Gennadij Sagalchik

Personal information
- Born: April 22, 1969 (age 57) Minsk, Byelorussian SSR, Soviet Union
- Spouse: Olga Sagalchik

Chess career
- Country: Soviet Union (until 1992) Belarus (1992–1993) United States (since 1993)
- Title: Grandmaster (1994)
- FIDE rating: 2434 (July 2026)
- Peak rating: 2550 (January 1997)

= Gennadij Sagalchik =

Belarusian-American chess grandmaster (born 1969)

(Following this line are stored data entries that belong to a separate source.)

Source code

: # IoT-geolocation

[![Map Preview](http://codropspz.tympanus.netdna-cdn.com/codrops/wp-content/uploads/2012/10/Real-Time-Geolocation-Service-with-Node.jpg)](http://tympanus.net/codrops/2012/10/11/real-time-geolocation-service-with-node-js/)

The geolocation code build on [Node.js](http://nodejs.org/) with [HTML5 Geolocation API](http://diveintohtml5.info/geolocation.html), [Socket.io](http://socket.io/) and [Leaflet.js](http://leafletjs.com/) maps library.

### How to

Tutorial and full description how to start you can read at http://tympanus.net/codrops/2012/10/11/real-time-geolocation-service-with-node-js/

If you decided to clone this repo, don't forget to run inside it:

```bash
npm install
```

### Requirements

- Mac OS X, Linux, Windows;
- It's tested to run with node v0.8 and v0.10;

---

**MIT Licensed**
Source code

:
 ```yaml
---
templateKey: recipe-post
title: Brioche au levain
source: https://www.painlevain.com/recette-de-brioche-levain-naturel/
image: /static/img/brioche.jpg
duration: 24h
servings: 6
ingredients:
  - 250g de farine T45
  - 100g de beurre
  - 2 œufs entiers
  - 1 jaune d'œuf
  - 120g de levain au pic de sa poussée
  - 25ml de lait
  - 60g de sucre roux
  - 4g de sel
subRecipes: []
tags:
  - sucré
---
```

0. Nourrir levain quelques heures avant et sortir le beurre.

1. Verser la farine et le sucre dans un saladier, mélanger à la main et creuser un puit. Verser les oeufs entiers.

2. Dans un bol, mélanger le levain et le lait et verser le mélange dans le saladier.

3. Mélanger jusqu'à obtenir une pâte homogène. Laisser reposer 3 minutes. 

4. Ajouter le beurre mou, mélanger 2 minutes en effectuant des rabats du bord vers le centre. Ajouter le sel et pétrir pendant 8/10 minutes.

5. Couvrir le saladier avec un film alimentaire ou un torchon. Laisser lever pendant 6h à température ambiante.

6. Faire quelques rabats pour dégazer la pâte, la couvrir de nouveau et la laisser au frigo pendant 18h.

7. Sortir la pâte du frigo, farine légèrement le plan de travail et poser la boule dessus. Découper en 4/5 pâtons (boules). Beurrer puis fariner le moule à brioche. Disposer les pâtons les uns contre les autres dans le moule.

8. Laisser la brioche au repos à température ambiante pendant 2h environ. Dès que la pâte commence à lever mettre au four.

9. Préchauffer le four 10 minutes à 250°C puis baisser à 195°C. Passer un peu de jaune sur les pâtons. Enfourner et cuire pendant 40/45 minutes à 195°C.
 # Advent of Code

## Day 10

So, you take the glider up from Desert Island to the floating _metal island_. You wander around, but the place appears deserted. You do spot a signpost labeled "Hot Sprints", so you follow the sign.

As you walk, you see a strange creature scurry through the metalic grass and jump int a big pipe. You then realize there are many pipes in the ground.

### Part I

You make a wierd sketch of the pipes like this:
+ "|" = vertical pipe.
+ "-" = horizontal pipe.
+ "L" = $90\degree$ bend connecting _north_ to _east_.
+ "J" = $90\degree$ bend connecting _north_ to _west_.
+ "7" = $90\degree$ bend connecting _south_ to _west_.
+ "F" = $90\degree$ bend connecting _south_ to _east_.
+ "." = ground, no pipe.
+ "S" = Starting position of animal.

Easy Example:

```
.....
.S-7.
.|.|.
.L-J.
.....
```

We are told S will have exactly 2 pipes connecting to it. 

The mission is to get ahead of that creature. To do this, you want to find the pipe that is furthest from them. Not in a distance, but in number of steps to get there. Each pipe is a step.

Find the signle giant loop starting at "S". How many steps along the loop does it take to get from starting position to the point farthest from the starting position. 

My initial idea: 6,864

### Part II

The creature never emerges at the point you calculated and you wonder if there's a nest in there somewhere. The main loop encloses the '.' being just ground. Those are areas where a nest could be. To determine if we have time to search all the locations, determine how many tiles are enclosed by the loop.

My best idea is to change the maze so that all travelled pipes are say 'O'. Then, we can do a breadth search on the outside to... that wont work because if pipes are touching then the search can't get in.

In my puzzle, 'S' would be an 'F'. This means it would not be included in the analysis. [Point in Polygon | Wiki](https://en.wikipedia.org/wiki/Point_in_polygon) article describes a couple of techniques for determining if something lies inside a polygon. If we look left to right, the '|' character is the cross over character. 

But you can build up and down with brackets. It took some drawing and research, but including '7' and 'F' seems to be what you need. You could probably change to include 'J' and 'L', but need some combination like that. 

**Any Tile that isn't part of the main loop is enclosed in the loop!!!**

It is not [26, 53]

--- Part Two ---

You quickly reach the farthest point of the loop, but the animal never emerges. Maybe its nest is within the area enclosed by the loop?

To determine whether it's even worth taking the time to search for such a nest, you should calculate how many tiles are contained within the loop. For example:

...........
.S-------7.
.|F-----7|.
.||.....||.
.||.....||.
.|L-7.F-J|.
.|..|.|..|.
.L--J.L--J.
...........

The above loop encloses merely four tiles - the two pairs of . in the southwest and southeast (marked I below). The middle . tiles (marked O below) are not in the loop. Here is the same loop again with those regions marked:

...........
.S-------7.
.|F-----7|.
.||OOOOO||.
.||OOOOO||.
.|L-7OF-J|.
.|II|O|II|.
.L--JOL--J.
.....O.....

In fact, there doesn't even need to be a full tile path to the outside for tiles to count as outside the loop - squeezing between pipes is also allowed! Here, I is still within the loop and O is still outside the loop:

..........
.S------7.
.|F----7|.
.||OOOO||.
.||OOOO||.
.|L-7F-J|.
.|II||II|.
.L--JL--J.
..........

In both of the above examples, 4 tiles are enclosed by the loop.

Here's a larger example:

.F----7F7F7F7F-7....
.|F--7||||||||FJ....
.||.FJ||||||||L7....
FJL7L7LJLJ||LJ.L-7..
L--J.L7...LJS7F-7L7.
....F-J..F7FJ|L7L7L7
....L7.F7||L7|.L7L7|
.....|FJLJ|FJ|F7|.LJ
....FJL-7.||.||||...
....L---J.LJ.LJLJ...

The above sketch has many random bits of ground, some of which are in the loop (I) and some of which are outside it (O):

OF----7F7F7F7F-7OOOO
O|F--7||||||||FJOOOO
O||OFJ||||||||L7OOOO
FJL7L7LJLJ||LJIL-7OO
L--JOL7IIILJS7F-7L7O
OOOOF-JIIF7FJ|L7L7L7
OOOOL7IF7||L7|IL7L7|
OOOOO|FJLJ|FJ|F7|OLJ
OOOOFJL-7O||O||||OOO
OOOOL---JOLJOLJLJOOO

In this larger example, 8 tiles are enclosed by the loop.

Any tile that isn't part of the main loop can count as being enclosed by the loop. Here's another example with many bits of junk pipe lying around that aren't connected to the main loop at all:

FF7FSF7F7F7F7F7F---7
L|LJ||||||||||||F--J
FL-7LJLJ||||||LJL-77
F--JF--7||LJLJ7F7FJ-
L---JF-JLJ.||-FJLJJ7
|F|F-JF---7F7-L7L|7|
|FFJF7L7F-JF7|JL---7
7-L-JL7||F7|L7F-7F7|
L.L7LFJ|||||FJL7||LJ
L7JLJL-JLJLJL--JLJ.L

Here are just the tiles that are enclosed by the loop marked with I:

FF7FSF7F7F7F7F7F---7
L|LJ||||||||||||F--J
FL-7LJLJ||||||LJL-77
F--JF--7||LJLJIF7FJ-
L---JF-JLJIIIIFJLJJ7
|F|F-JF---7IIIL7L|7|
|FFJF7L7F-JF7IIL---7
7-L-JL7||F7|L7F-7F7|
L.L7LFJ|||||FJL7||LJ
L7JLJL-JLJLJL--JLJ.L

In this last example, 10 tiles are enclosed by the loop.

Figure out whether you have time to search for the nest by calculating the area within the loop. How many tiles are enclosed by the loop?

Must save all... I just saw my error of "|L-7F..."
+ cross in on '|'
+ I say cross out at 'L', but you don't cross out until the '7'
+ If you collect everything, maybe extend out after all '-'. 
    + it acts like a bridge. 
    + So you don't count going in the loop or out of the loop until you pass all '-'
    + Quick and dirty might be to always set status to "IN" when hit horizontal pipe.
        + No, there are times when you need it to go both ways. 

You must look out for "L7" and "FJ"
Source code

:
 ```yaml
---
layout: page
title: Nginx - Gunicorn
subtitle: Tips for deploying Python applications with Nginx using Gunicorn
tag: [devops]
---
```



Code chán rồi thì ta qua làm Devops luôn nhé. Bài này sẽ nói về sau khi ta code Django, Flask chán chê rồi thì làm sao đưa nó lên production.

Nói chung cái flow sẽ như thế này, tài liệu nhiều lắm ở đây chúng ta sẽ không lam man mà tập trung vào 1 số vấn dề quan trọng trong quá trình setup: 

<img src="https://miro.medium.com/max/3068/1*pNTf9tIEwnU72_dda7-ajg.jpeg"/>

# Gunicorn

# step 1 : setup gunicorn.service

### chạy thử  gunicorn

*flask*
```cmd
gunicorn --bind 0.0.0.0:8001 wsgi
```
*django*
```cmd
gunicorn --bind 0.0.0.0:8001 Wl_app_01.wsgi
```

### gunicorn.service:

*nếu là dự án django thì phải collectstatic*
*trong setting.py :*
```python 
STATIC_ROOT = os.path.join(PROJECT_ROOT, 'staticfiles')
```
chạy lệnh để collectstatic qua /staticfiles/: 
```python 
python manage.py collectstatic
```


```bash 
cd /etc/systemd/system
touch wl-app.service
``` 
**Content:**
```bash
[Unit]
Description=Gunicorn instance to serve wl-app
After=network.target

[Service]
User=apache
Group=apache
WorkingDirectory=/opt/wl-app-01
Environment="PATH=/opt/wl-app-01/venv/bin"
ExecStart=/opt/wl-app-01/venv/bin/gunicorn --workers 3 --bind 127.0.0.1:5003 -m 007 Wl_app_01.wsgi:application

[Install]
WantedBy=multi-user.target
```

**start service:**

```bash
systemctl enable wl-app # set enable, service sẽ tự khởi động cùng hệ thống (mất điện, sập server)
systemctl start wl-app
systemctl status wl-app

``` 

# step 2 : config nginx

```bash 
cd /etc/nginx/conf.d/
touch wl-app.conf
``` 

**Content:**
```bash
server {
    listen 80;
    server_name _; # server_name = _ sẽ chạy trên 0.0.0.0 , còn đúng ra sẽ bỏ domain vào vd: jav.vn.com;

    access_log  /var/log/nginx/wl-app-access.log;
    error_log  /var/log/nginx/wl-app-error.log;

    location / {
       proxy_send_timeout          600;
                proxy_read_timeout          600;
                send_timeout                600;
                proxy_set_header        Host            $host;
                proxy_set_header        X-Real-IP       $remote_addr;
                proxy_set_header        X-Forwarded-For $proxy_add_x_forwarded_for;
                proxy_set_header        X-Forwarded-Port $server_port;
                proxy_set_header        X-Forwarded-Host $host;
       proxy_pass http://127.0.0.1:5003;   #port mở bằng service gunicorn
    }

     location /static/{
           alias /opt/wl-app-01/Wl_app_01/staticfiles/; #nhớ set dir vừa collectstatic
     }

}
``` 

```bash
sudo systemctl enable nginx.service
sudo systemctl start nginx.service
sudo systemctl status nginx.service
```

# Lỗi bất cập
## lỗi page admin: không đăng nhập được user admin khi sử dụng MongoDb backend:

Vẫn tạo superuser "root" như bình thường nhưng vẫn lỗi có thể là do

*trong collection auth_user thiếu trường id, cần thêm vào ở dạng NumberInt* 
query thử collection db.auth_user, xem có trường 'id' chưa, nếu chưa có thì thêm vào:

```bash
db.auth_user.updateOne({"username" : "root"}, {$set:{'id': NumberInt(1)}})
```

Gennadij Germanovich Sagalchik (born April 22, 1969) is a Belarusian-American chess grandmaster and coach.

==Chess career==
Sagalchik is a former Belarus Junior Champion, and was awarded the Grandmaster title in 1994. In 2008, he tied for second place with Sergei Tiviakov at the IV Torneo Internacional Abierto de Ajedrez in Alajuela, Costa Rica.

Sagalchik has been a chess coach in Long Island since the 2010s. In 2015, four of his students played in the World Youth Chess Championship.

==Personal life==
Sagalchik lives in Brooklyn with his wife Olga, who is a Woman FIDE Master. They have two daughters and a son.